Anonimowe konto @KastaWatch działa na Twitterze od końca listopada 2018 roku. „Dość milczenia. Czas pokazać, jak rosła kasta. I jak się ma dalej” - taki tweet pojawił się na koncie 2 grudnia. Tego samego dnia udostępniono pierwsze dokumenty, dotyczące sędziego Piotra Raczkowskiego, byłego wiceprzewodniczącego KRS, i przebiegu jego drogi zawodowej.
Od tej pory pojawiły się tam zdjęcia 19 dokumentów dotyczących kariery zawodowej sędziów, postępowań dyscyplinarnych, a nawet indywidualnej korespondencji z ministrem sprawiedliwości. Nie są one anonimizowane, podawane są nie tylko nazwiska, ale też np. dokładne daty urodzenia prawników.
@KastaWatch informuje także o planowanych działaniach rzecznika dyscyplinarnego (np. w tweecie z 27 stycznia, na temat sędziego Grzegorza Wójtowicza), zapowiada ujawnienie kolejnych niedostępnych powszechnie informacji, grozi sędziom i regularnie ich obraża.
„Przystawka to gnat z Tuleyi i Matczak w galarecie, zupa? haha - żurek z Mazur z kiełbasą Morawiec, na drugie kotlet łączewski z pyrą Józefowską i buraki z Łodzi a na deser krem raczkowski” [pisownia oryginalna] - to jeden z tweetów, w którym w sposób poniżający wymieniono nazwiska ośmiu polskich sędziów.
Konto czasem uderza też w adwokatów oraz dziennikarzy. Wybór obiektów ataków jest oczywisty - atakowani są ci, którzy otwarcie opowiadają się przeciwko wprowadzanym przez obecną władzę reformom sądownictwa.
19 udostępnionych dokumentów zawiera informacje, które z racji tego, że sędziowie są funkcjonariuszami publicznymi, da się uzyskać legalnie (może poza dokładnymi datami urodzenia, co do których w orzecznictwie pojawiają się rozmaite opinie czy są to dane publiczne czy nie).
Są jednak dwa warunki:
Tymczasem @KastaWatch publikuje na TT zdjęcia tych akt. Osoba prowadząca konto ma więc znacznie większe możliwości niż obywatel, który zgłosiłby się do sądu z odpowiednim wnioskiem.

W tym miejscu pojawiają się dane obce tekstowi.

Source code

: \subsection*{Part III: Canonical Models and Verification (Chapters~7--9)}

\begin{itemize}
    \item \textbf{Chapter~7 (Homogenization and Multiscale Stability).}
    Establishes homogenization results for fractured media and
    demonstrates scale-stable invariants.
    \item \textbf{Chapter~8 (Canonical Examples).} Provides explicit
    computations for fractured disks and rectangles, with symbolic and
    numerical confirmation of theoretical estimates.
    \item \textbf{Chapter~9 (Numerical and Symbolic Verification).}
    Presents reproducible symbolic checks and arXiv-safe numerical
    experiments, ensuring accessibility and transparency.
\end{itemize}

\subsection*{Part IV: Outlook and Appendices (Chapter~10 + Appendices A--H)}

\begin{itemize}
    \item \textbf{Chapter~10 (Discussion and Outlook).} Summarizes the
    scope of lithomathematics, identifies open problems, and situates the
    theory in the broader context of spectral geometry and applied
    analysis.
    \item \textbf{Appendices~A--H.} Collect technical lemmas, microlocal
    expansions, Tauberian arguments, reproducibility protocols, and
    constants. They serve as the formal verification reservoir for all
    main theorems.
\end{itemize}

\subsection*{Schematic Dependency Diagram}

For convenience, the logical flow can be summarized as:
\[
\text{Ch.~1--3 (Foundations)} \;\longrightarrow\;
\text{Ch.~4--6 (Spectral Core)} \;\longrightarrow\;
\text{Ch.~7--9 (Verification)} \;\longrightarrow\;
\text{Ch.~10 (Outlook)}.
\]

Sprawdziłam, czy ktokolwiek występował do sądów o udostępnienie dokumentów publikowanych na TT. Zapytałam:
Pytałam sądy, a nie np. Ministerstwo Sprawiedliwości, ponieważ dla większości z tych dokumentów, np. dla akt personalnych sędziów, podstawowym miejscem przechowywania są właśnie sądy (jako pracodawca), a nie resort.
Okazało się, że nikt nie zwracał się z wnioskiem o dostęp do całości prezentowanych w sieci akt w trybie informacji publicznej (z sądu w Gdańsku jeszcze czekam na odpowiedź).
Pozostają więc dwie możliwości:
W obu przypadkach mamy do czynienia z nielegalnym wyciekiem danych: albo z jakiejś instytucji władzy sądowniczej, albo z samego Ministerstwa Sprawiedliwości.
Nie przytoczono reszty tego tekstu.